La filosofía española en el siglo XIX hay que buscarla en los ensayos de importantes poetas y
literatos como Unamuno o Machado. En cuanto al siglo XX, podemos decir, sin lugar a dudas,
que José Ortega y Gasset (1883-1955) es el pensador español más influyente, tanto en el
ámbito nacional como europeo. Su labor pedagógica dejó huella tanto en la sociedad española
del momento como en la inmediatamente posterior. No se circunscribió al ambiente
académico, y publicó muchas de sus obras y reflexiones en periódicos con un lenguaje preciso
pero accesible. Su intuición de “razón vital” pretendió conciliar los presupuestos del
racionalismo con la crítica que de ellos había elaborado el vitalismo a partir de Nietzsche, de
aquí que su filosofía haya sido denominada “raciovitalismo”.
Quizás la frase más famosa del autor madrileño sea “yo soy yo y mi circunstancia”. Con ella
quería mostrar el carácter contextual del yo, carácter que había sido desdeñado desde el
cogito desnudo de Descartes. Para Ortega, el yo se presenta como existente, es decir, como el
sujeto central de todas las experiencias con las que nos hacemos conscientes de que vivimos.

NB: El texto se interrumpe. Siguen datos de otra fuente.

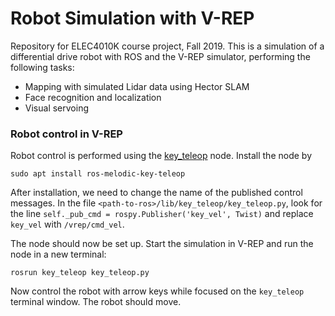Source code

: # Robot Simulation with V-REP

Repository for ELEC4010K course project, Fall 2019. This is a simulation of a differential drive robot with ROS and the V-REP simulator, performing the following tasks:

* Mapping with simulated Lidar data using Hector SLAM
* Face recognition and localization
* Visual servoing

### Robot control in V-REP

Robot control is performed using the [key_teleop](http://wiki.ros.org/key_teleop) node. Install the node by

```
sudo apt install ros-melodic-key-teleop
```

After installation, we need to change the name of the published control messages. In the file `<path-to-ros>/lib/key_teleop/key_teleop.py`, look for the line `self._pub_cmd = rospy.Publisher('key_vel', Twist)` and replace `key_vel` with `/vrep/cmd_vel`.

The node should now be set up. Start the simulation in V-REP and run the node in a new terminal:

```
rosrun key_teleop key_teleop.py
```

Now control the robot with arrow keys while focused on the `key_teleop` terminal window. The robot should move.
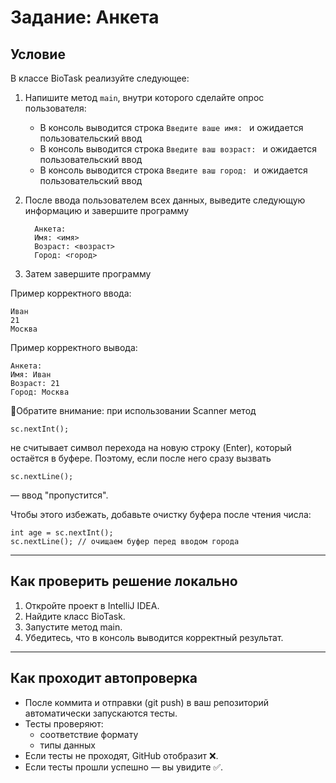 # Задание: Анкета

## Условие

В классе BioTask реализуйте следующее:

1. Напишите метод `main`, внутри которого сделайте опрос пользователя:

    - В консоль выводится строка `Введите ваше имя: ` и ожидается пользовательский ввод
    - В консоль выводится строка `Введите ваш возраст: ` и ожидается пользовательский ввод
    - В консоль выводится строка `Введите ваш город: ` и ожидается пользовательский ввод

2. После ввода пользователем всех данных, выведите следующую информацию и завершите программу
    ```
      Анкета:
      Имя: <имя>
      Возраст: <возраст>
      Город: <город>
    ```

3. Затем завершите программу

Пример корректного ввода:
```
Иван
21
Москва
```

Пример корректного вывода:

```
Анкета:
Имя: Иван
Возраст: 21
Город: Москва
```

📍Обратите внимание: при использовании Scanner метод

```
sc.nextInt();
```

не считывает символ перехода на новую строку (Enter), который остаётся в буфере.
Поэтому, если после него сразу вызвать

```
sc.nextLine();
```

— ввод "пропустится".

Чтобы этого избежать, добавьте очистку буфера после чтения числа:
```
int age = sc.nextInt();
sc.nextLine(); // очищаем буфер перед вводом города
```

---

## Как проверить решение локально

1. Откройте проект в IntelliJ IDEA.
2. Найдите класс BioTask.
3. Запустите метод main.
4. Убедитесь, что в консоль выводится корректный результат.

---

## Как проходит автопроверка

- После коммита и отправки (git push) в ваш репозиторий автоматически запускаются тесты.
- Тесты проверяют:
    - соответствие формату
    - типы данных
- Если тесты не проходят, GitHub отобразит ❌.
- Если тесты прошли успешно — вы увидите ✅.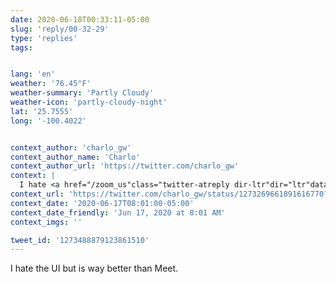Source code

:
 ```yaml
---
date: 2020-06-18T00:33:11-05:00
slug: 'reply/00-32-29'
type: 'replies'
tags:


lang: 'en'
weather: '76.45°F'
weather-summary: 'Partly Cloudy'
weather-icon: 'partly-cloudy-night'
lat: '25.7555'
long: '-100.4022'


context_author: 'charlo_gw'
context_author_name: 'Charlo'
context_author_url: 'https://twitter.com/charlo_gw'
context: |
  I hate <a href="/zoom_us"class="twitter-atreply dir-ltr"dir="ltr"data-mentioned-user-id="522701657"data-screenname="zoom_us">@zoom_us</a> with all my guts. Ahhhhhhhhh
context_url: 'https://twitter.com/charlo_gw/status/1273269661891616770?s=12'
context_date: '2020-06-17T08:01:00-05:00'
context_date_friendly: 'Jun 17, 2020 at 8:01 AM'
context_imgs: ''

tweet_id: '1273488879123861510'
---
```

I hate the UI but is way better than Meet.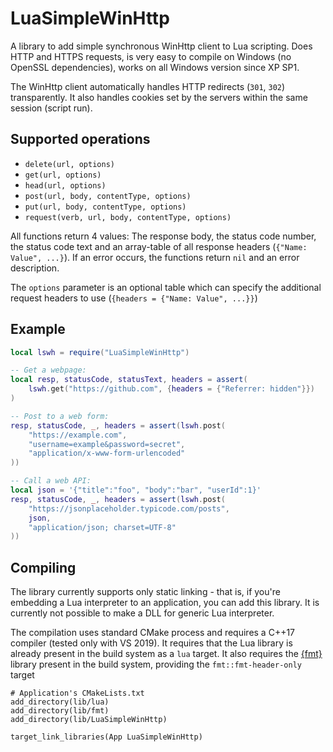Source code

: # LuaSimpleWinHttp
A library to add simple synchronous WinHttp client to Lua scripting. Does HTTP and HTTPS requests, is very easy to compile on Windows (no OpenSSL dependencies), works on all Windows version since XP SP1.

The WinHttp client automatically handles HTTP redirects (`301`, `302`) transparently. It also handles cookies set by the servers within the same session (script run).

## Supported operations
- `delete(url, options)`
- `get(url, options)`
- `head(url, options)`
- `post(url, body, contentType, options)`
- `put(url, body, contentType, options)`
- `request(verb, url, body, contentType, options)`

All functions return 4 values: The response body, the status code number, the status code text and an array-table of all response headers (`{"Name: Value", ...}`). If an error occurs, the functions return `nil` and an error description.

The `options` parameter is an optional table which can specify the additional request headers to use (`{headers = {"Name: Value", ...}}`)

## Example
```lua
local lswh = require("LuaSimpleWinHttp")

-- Get a webpage:
local resp, statusCode, statusText, headers = assert(
	lswh.get("https://github.com", {headers = {"Referrer: hidden"}})
)

-- Post to a web form:
resp, statusCode, _, headers = assert(lswh.post(
	"https://example.com",
	"username=example&password=secret",
	"application/x-www-form-urlencoded"
))

-- Call a web API:
local json = '{"title":"foo", "body":"bar", "userId":1}'
resp, statusCode, _, headers = assert(lswh.post(
	"https://jsonplaceholder.typicode.com/posts",
	json,
	"application/json; charset=UTF-8"
))
```

## Compiling
The library currently supports only static linking - that is, if you're embedding a Lua interpreter to an application, you can add this library. It is currently not possible to make a DLL for generic Lua interpreter.

The compilation uses standard CMake process and requires a C++17 compiler (tested only with VS 2019). It requires that the Lua library is already present in the build system as a `lua` target. It also requires the [{fmt}](https://github.com/fmtlib/fmt) library present in the build system, providing the `fmt::fmt-header-only` target

```
# Application's CMakeLists.txt
add_directory(lib/lua)
add_directory(lib/fmt)
add_directory(lib/LuaSimpleWinHttp)

target_link_libraries(App LuaSimpleWinHttp)
```
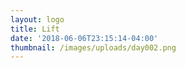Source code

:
 ```yaml
---
layout: logo
title: Lift
date: '2018-06-06T23:15:14-04:00'
thumbnail: /images/uploads/day002.png
---
```


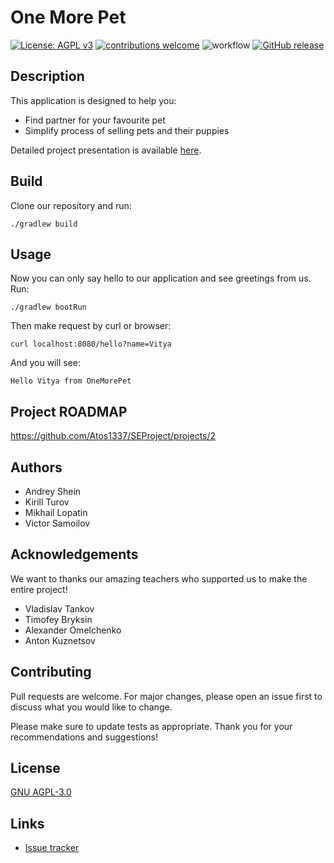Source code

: # One More Pet

[![License: AGPL v3](https://img.shields.io/badge/License-AGPL_v3-blue.svg)](https://www.gnu.org/licenses/agpl-3.0)
[![contributions welcome](https://img.shields.io/badge/contributions-welcome-brightgreen.svg?style=flat)](https://github.com/Atos1337/SEProject/pulls)
![workflow](https://github.com/Atos1337/SEProject/actions/workflows/github-actions.yml/badge.svg)
[![GitHub release](https://img.shields.io/github/v/release/Atos1337/SEProject)](https://github.com/Atos1337/SEProject/releases)

## Description

This application is designed to help you:

- Find partner for your favourite pet
- Simplify process of selling pets and their puppies

Detailed project presentation is available [here](https://docs.google.com/presentation/d/13URDwTgtGv1B_KVNqwQ5dszCVNtHS9kj47s_LN7Gxdo).

## Build

Clone our repository and run:
```shell
./gradlew build
```

## Usage

Now you can only say hello to our application and see greetings from us. Run:
```shell
./gradlew bootRun
```
Then make request by curl or browser:
```shell
curl localhost:8080/hello?name=Vitya
```
And you will see:
```shell
Hello Vitya from OneMorePet
```

## Project ROADMAP

https://github.com/Atos1337/SEProject/projects/2

## Authors

- Andrey Shein
- Kirill Turov
- Mikhail Lopatin
- Victor Samoilov

## Acknowledgements

We want to thanks our amazing teachers who supported us to make the entire project!

- Vladislav Tankov
- Timofey Bryksin
- Alexander Omelchenko
- Anton Kuznetsov

## Contributing

Pull requests are welcome. For major changes, please open an issue first to discuss what you would like to change.

Please make sure to update tests as appropriate. Thank you for your recommendations and suggestions!

## License

[GNU AGPL-3.0](https://www.gnu.org/licenses/agpl-3.0)

## Links

* [Issue tracker](https://github.com/Atos1337/SEProject/issues)
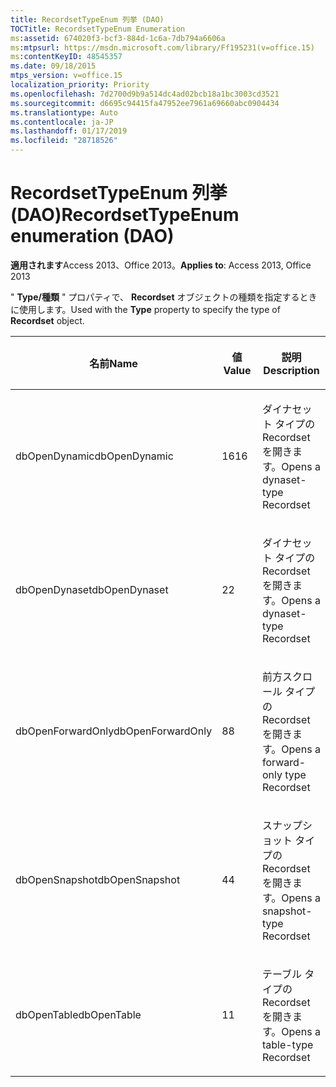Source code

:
 ```yaml
---
title: RecordsetTypeEnum 列挙 (DAO)
TOCTitle: RecordsetTypeEnum Enumeration
ms:assetid: 674020f3-bcf3-884d-1c6a-7db794a6606a
ms:mtpsurl: https://msdn.microsoft.com/library/Ff195231(v=office.15)
ms:contentKeyID: 48545357
ms.date: 09/18/2015
mtps_version: v=office.15
localization_priority: Priority
ms.openlocfilehash: 7d2700d9b9a514dc4ad02bcb18a1bc3003cd3521
ms.sourcegitcommit: d6695c94415fa47952ee7961a69660abc0904434
ms.translationtype: Auto
ms.contentlocale: ja-JP
ms.lasthandoff: 01/17/2019
ms.locfileid: "28718526"
---
```

# <a name="recordsettypeenum-enumeration-dao"></a><span data-ttu-id="b95fb-102">RecordsetTypeEnum 列挙 (DAO)</span><span class="sxs-lookup"><span data-stu-id="b95fb-102">RecordsetTypeEnum enumeration (DAO)</span></span>


<span data-ttu-id="b95fb-103">**適用されます**Access 2013、Office 2013。</span><span class="sxs-lookup"><span data-stu-id="b95fb-103">**Applies to**: Access 2013, Office 2013</span></span>

<span data-ttu-id="b95fb-104">" **Type/種類** " プロパティで、 **Recordset** オブジェクトの種類を指定するときに使用します。</span><span class="sxs-lookup"><span data-stu-id="b95fb-104">Used with the **Type** property to specify the type of **Recordset** object.</span></span>

<table>
<colgroup>
<col style="width: 33%" />
<col style="width: 33%" />
<col style="width: 33%" />
</colgroup>
<thead>
<tr class="header">
<th><p><span data-ttu-id="b95fb-105">名前</span><span class="sxs-lookup"><span data-stu-id="b95fb-105">Name</span></span></p></th>
<th><p><span data-ttu-id="b95fb-106">値</span><span class="sxs-lookup"><span data-stu-id="b95fb-106">Value</span></span></p></th>
<th><p><span data-ttu-id="b95fb-107">説明</span><span class="sxs-lookup"><span data-stu-id="b95fb-107">Description</span></span></p></th>
</tr>
</thead>
<tbody>
<tr class="odd">
<td><p><span data-ttu-id="b95fb-108">dbOpenDynamic</span><span class="sxs-lookup"><span data-stu-id="b95fb-108">dbOpenDynamic</span></span></p></td>
<td><p><span data-ttu-id="b95fb-109">16</span><span class="sxs-lookup"><span data-stu-id="b95fb-109">16</span></span></p></td>
<td><p><span data-ttu-id="b95fb-110">ダイナセット タイプの Recordset を開きます。</span><span class="sxs-lookup"><span data-stu-id="b95fb-110">Opens a dynaset-type Recordset</span></span></p></td>
</tr>
<tr class="even">
<td><p><span data-ttu-id="b95fb-111">dbOpenDynaset</span><span class="sxs-lookup"><span data-stu-id="b95fb-111">dbOpenDynaset</span></span></p></td>
<td><p><span data-ttu-id="b95fb-112">2</span><span class="sxs-lookup"><span data-stu-id="b95fb-112">2</span></span></p></td>
<td><p><span data-ttu-id="b95fb-113">ダイナセット タイプの Recordset を開きます。</span><span class="sxs-lookup"><span data-stu-id="b95fb-113">Opens a dynaset-type Recordset</span></span></p></td>
</tr>
<tr class="odd">
<td><p><span data-ttu-id="b95fb-114">dbOpenForwardOnly</span><span class="sxs-lookup"><span data-stu-id="b95fb-114">dbOpenForwardOnly</span></span></p></td>
<td><p><span data-ttu-id="b95fb-115">8</span><span class="sxs-lookup"><span data-stu-id="b95fb-115">8</span></span></p></td>
<td><p><span data-ttu-id="b95fb-116">前方スクロール タイプの Recordset を開きます。</span><span class="sxs-lookup"><span data-stu-id="b95fb-116">Opens a forward-only type Recordset</span></span></p></td>
</tr>
<tr class="even">
<td><p><span data-ttu-id="b95fb-117">dbOpenSnapshot</span><span class="sxs-lookup"><span data-stu-id="b95fb-117">dbOpenSnapshot</span></span></p></td>
<td><p><span data-ttu-id="b95fb-118">4</span><span class="sxs-lookup"><span data-stu-id="b95fb-118">4</span></span></p></td>
<td><p><span data-ttu-id="b95fb-119">スナップショット タイプの Recordset を開きます。</span><span class="sxs-lookup"><span data-stu-id="b95fb-119">Opens a snapshot-type Recordset</span></span></p></td>
</tr>
<tr class="odd">
<td><p><span data-ttu-id="b95fb-120">dbOpenTable</span><span class="sxs-lookup"><span data-stu-id="b95fb-120">dbOpenTable</span></span></p></td>
<td><p><span data-ttu-id="b95fb-121">1</span><span class="sxs-lookup"><span data-stu-id="b95fb-121">1</span></span></p></td>
<td><p><span data-ttu-id="b95fb-122">テーブル タイプの Recordset を開きます。</span><span class="sxs-lookup"><span data-stu-id="b95fb-122">Opens a table-type Recordset</span></span></p></td>
</tr>
</tbody>
</table>

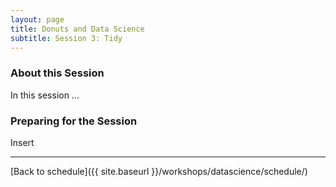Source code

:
 ```yaml
---
layout: page
title: Donuts and Data Science
subtitle: Session 3: Tidy
---
```


### About this Session

In this session ...

### Preparing for the Session

Insert

* * *

[Back to schedule]({{ site.baseurl }}/workshops/datascience/schedule/)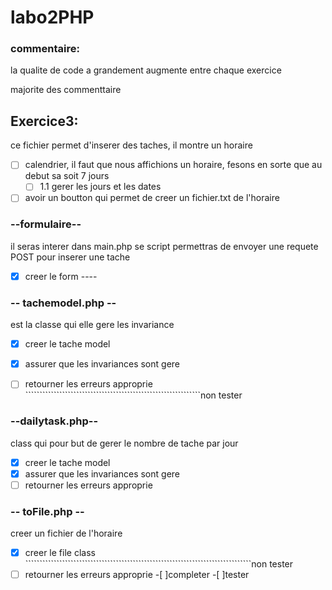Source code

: # labo2PHP
### commentaire:
la qualite de code a grandement augmente entre chaque exercice

majorite des commenttaire 

## Exercice3:
ce fichier permet d'inserer des taches, il montre un horaire
- [ ] calendrier, il faut que nous affichions un horaire, fesons en sorte que au debut sa soit 7 jours
   - [ ] 1.1 gerer les jours et les dates                                                                       
- [ ] avoir un boutton qui permet de creer un fichier.txt de l'horaire                                      

### --formulaire--
il seras interer dans main.php se script permettras de envoyer une requete POST pour inserer une tache 
- [x] creer le form ----                                                                                    

### -- tachemodel.php -- 
est la classe qui elle gere les invariance                                                            
- [x] creer le tache model                                                                                      
- [x] assurer que les invariances sont gere                                                                      
- [ ] retourner les erreurs approprie           ``````````````````````````````````````````````````````````````non tester 


### --dailytask.php--
class qui pour but de gerer le nombre de tache par jour                                                  
- [x] creer le tache model                                                                                       
- [x] assurer que les invariances sont gere                                                                      
- [ ] retourner les erreurs approprie                                                                       

### -- toFile.php --
creer un fichier de l'horaire                                                                             
- [x] creer le file class      ````````````````````````````````````````````````````````````````````````````````non tester
- [ ] retourner les erreurs approprie                                                                       -[ ]completer   -[ ]tester 
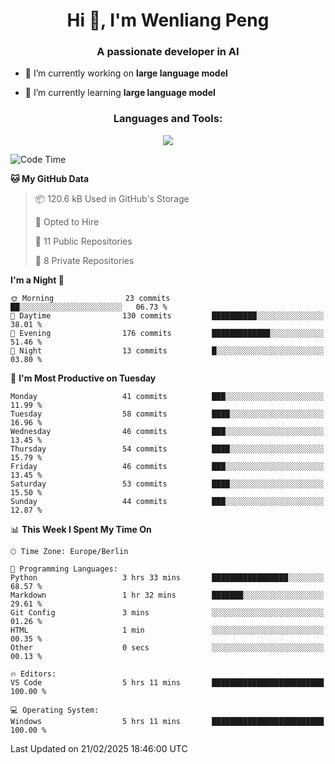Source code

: <h1 align="center">Hi 👋, I'm Wenliang Peng</h1>
<h3 align="center">A passionate developer in AI</h3>

- 🔭 I’m currently working on **large language model**

- 🌱 I’m currently learning **large language model**

<!-- <h3 align="left">Connect with me:</h3> -->
<!-- <p align="left">
</p> -->

<h3 align="center">Languages and Tools:</h3>
<p align="center">
  <a href="https://skillicons.dev">
    <img src="https://skillicons.dev/icons?i=cpp,ros,docker,azure,git,linux,py,pytorch,cmake,githubactions,powershell,md&perline=6" />
  </a>
</p>


<!-- <p><img align="center" src="https://github-readme-stats.vercel.app/api/top-langs?username=bpwl0121&show_icons=true&locale=en&layout=compact" alt="bpwl0121" /></p> -->

<!-- <p><img align="center" src="https://github-readme-streak-stats.herokuapp.com/?user=bpwl0121&" alt="bpwl0121" /></p> -->

<!--START_SECTION:waka-->
![Code Time](http://img.shields.io/badge/Code%20Time-170%20hrs%2025%20mins-blue)

**🐱 My GitHub Data** 

> 📦 120.6 kB Used in GitHub's Storage 
 > 
> 💼 Opted to Hire
 > 
> 📜 11 Public Repositories 
 > 
> 🔑 8 Private Repositories 
 > 
**I'm a Night 🦉** 

```text
🌞 Morning                23 commits          ██░░░░░░░░░░░░░░░░░░░░░░░   06.73 % 
🌆 Daytime                130 commits         ██████████░░░░░░░░░░░░░░░   38.01 % 
🌃 Evening                176 commits         █████████████░░░░░░░░░░░░   51.46 % 
🌙 Night                  13 commits          █░░░░░░░░░░░░░░░░░░░░░░░░   03.80 % 
```
📅 **I'm Most Productive on Tuesday** 

```text
Monday                   41 commits          ███░░░░░░░░░░░░░░░░░░░░░░   11.99 % 
Tuesday                  58 commits          ████░░░░░░░░░░░░░░░░░░░░░   16.96 % 
Wednesday                46 commits          ███░░░░░░░░░░░░░░░░░░░░░░   13.45 % 
Thursday                 54 commits          ████░░░░░░░░░░░░░░░░░░░░░   15.79 % 
Friday                   46 commits          ███░░░░░░░░░░░░░░░░░░░░░░   13.45 % 
Saturday                 53 commits          ████░░░░░░░░░░░░░░░░░░░░░   15.50 % 
Sunday                   44 commits          ███░░░░░░░░░░░░░░░░░░░░░░   12.87 % 
```


📊 **This Week I Spent My Time On** 

```text
🕑︎ Time Zone: Europe/Berlin

💬 Programming Languages: 
Python                   3 hrs 33 mins       █████████████████░░░░░░░░   68.57 % 
Markdown                 1 hr 32 mins        ███████░░░░░░░░░░░░░░░░░░   29.61 % 
Git Config               3 mins              ░░░░░░░░░░░░░░░░░░░░░░░░░   01.26 % 
HTML                     1 min               ░░░░░░░░░░░░░░░░░░░░░░░░░   00.35 % 
Other                    0 secs              ░░░░░░░░░░░░░░░░░░░░░░░░░   00.13 % 

🔥 Editors: 
VS Code                  5 hrs 11 mins       █████████████████████████   100.00 % 

💻 Operating System: 
Windows                  5 hrs 11 mins       █████████████████████████   100.00 % 
```


 Last Updated on 21/02/2025 18:46:00 UTC
<!--END_SECTION:waka-->
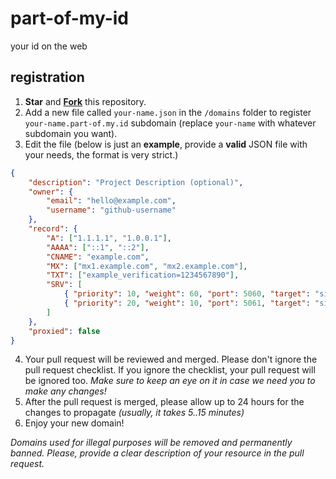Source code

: # part-of-my-id
your id on the web

## registration
1. **Star** and **[Fork](https://github.com/partofmyid/register/fork)** this repository.
2. Add a new file called `your-name.json` in the `/domains` folder to register `your-name.part-of.my.id` subdomain (replace `your-name` with whatever subdomain you want).
3. Edit the file (below is just an **example**, provide a **valid** JSON file with your needs, the format is very strict.)

```json
{
    "description": "Project Description (optional)",
    "owner": {
        "email": "hello@example.com",
        "username": "github-username"
    },
    "record": {
        "A": ["1.1.1.1", "1.0.0.1"],
        "AAAA": ["::1", "::2"],
        "CNAME": "example.com",
        "MX": ["mx1.example.com", "mx2.example.com"],
        "TXT": ["example_verification=1234567890"],
        "SRV": [
            { "priority": 10, "weight": 60, "port": 5060, "target": "sipserver.example.com" },
            { "priority": 20, "weight": 10, "port": 5061, "target": "sipbackup.example.com" }
        ]
    },
    "proxied": false
}

```

4. Your pull request will be reviewed and merged. Please don't ignore the pull request checklist. If you ignore the checklist, your pull request will be ignored too. _Make sure to keep an eye on it in case we need you to make any changes!_
5. After the pull request is merged, please allow up to 24 hours for the changes to propagate _(usually, it takes 5..15 minutes)_
6. Enjoy your new domain!

*Domains used for illegal purposes will be removed and permanently banned. Please, provide a clear description of your resource in the pull request.*
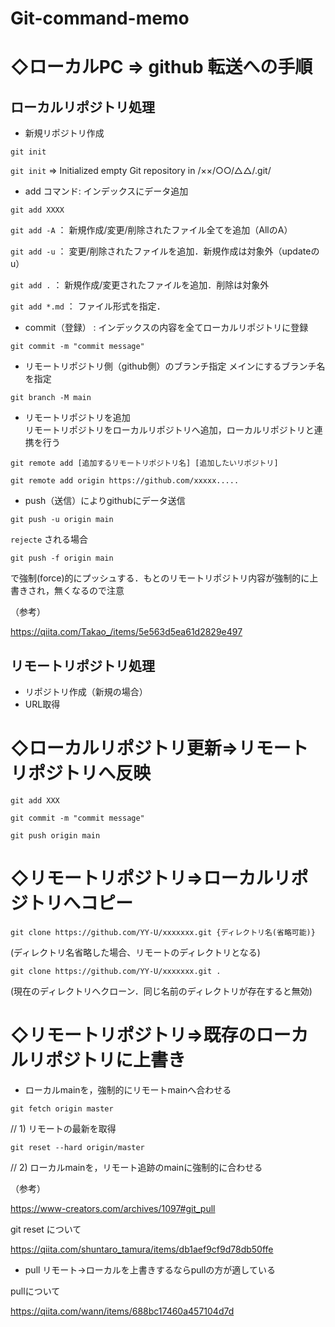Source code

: # Git-command-memo

# ◇ローカルPC ⇒ github 転送への手順
## ローカルリポジトリ処理
- 新規リポジトリ作成
```
git init
```
`git init` ⇒ Initialized empty Git repository in /××/○○/△△/.git/

- add コマンド: インデックスにデータ追加
```
git add XXXX
```
`git add -A` ： 新規作成/変更/削除されたファイル全てを追加（AllのA）

`git add -u` ： 変更/削除されたファイルを追加．新規作成は対象外（updateのu）

`git add .`  ： 新規作成/変更されたファイルを追加．削除は対象外

`git add *.md` ： ファイル形式を指定．

- commit（登録） : インデックスの内容を全てローカルリポジトリに登録
```
git commit -m "commit message"
```

- リモートリポジトリ側（github側）のブランチ指定
メインにするブランチ名を指定
```
git branch -M main
```

- リモートリポジトリを追加  
リモートリポジトリをローカルリポジトリへ追加，ローカルリポジトリと連携を行う
```
git remote add [追加するリモートリポジトリ名] [追加したいリポジトリ]
```
```
git remote add origin https://github.com/xxxxx.....
```

- push（送信）によりgithubにデータ送信
```
git push -u origin main
```

`rejecte` される場合
```
git push -f origin main
```
で強制(force)的にプッシュする．もとのリモートリポジトリ内容が強制的に上書きされ，無くなるので注意

（参考）

https://qiita.com/Takao_/items/5e563d5ea61d2829e497

## リモートリポジトリ処理

- リポジトリ作成（新規の場合）
- URL取得

# ◇ローカルリポジトリ更新⇒リモートリポジトリへ反映
```
git add XXX
```
```
git commit -m "commit message"
```
```
git push origin main
```

# ◇リモートリポジトリ⇒ローカルリポジトリへコピー
```
git clone https://github.com/YY-U/xxxxxxx.git {ディレクトリ名(省略可能)}
```
(ディレクトリ名省略した場合、リモートのディレクトリとなる)
```
git clone https://github.com/YY-U/xxxxxxx.git .
```
(現在のディレクトリへクローン．同じ名前のディレクトリが存在すると無効)


# ◇リモートリポジトリ⇒既存のローカルリポジトリに上書き
- ローカルmainを，強制的にリモートmainへ合わせる

```
git fetch origin master
```
// 1) リモートの最新を取得
```
git reset --hard origin/master
```
// 2) ローカルmainを，リモート追跡のmainに強制的に合わせる

（参考）

https://www-creators.com/archives/1097#git_pull

git reset について

https://qiita.com/shuntaro_tamura/items/db1aef9cf9d78db50ffe

- pull
リモート→ローカルを上書きするならpullの方が適している

pullについて

https://qiita.com/wann/items/688bc17460a457104d7d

El yo orteguiano es el centro del acto vital, en tanto que busca y dota de sentido a todo lo que
le rodea. A su vez, lo que rodea al yo, también lo constituye como entidad real. Esto que rodea
y hace posible al yo es lo que Ortega denomina circunstancia, que no debemos entender como
el conjunto de cosas y lugares en donde se sitúa el sujeto sino que es todo lo que construye la
existencia cotidiana y concreta del yo: condiciones materiales, personas, afectos, recuerdos,
coyuntura social, etc. Esta circunstancia plantea al hombre diversos problemas, uno de ellos
es: ¿cómo salvaguardar al yo, sumergido en circunstancias accidentales y cambiantes? Para
dotar de sentido y salvar al yo y a sus circunstancias el hombre inventa la técnica, el arte, la
filosofía, etc.
Otra idea influyente de Ortega fue su concepto de “razón vital”. Con ella pretende superar
la parcialidad tanto de autores anteriores que habían concebido a la vida como realidad
desnuda y radical (vitalismo), como de otros que habían analizado al mundo y al hombre desde
la visión plana de la mera comprensión (racionalismo). El filósofo español establece que,
efectivamente, la vida es una realidad radical, algo que subyace a todo lo existente, incluso el
racionalismo científico, así como el arte o la filosofía, deben partir del sujeto vital, del hombre
concreto –el “hombre de carne y hueso”, que decía Unamuno- que vive y siente su
circunstancia. Pero además de esto, Ortega y Gasset reconoce a la vida como una realidad
comprensible, razonable pero no agotable por la misma razón. En definitiva, intentar
comprender la totalidad vital con la razón es tan irracional como considerar que la vida es
totalmente ajena a la razón. De hecho la razón se va construyendo históricamente como
expresión y desarrollo de la vida.
Actualmente en el panorama filosófico español destacan varias figuras, entre las que podemos
citar a Victoria Camps (1941) y Fernando Savater (1947).